Hedy Lamarr (November 9, 1914 – January 19, 2000) was an Austrian-born American actress and inventor.
After an early film career in Germany, Lamarr moved to Hollywood at the initiation of MGM head, Louis B. Mayer, where she soon became a star during MGM’s “Golden Age.” Max Reinhardt, who directed her in Berlin, called her the “most beautiful woman in Europe,” having “strikingly dark exotic looks,” a sentiment widely shared by her audiences and critics. She garnered a degree of fame and notoriety after starring in the Czech director Gustav Machatý’s Ecstasy, a 1933 film which featured closeups of her acting during orgasm in one scene, as well as full frontal nude shots of her in another scene. Her most popular success was as the biblical temptress Delilah in Cecil B. DeMille’s Samson and Delilah (1949).

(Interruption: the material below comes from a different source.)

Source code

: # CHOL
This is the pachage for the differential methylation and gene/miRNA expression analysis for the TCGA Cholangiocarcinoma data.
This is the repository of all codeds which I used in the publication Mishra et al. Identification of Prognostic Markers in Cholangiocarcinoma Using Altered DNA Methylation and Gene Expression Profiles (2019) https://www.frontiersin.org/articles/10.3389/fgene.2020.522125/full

Lamarr was also notable as co-inventor, with composer George Antheil, of an early technique for spread spectrum communications and frequency hopping, which paved the way for today’s wireless communications and which, upon its invention in 1941, was deemed so vital to national defense that government officials would not allow publication of its details. At the Electronic Frontier Foundation’s Sixth Pioneer Awards in 1997, she and George Antheil were honored with special awards for their “trail-blazing development of a technology that has become a key component of wireless data systems.”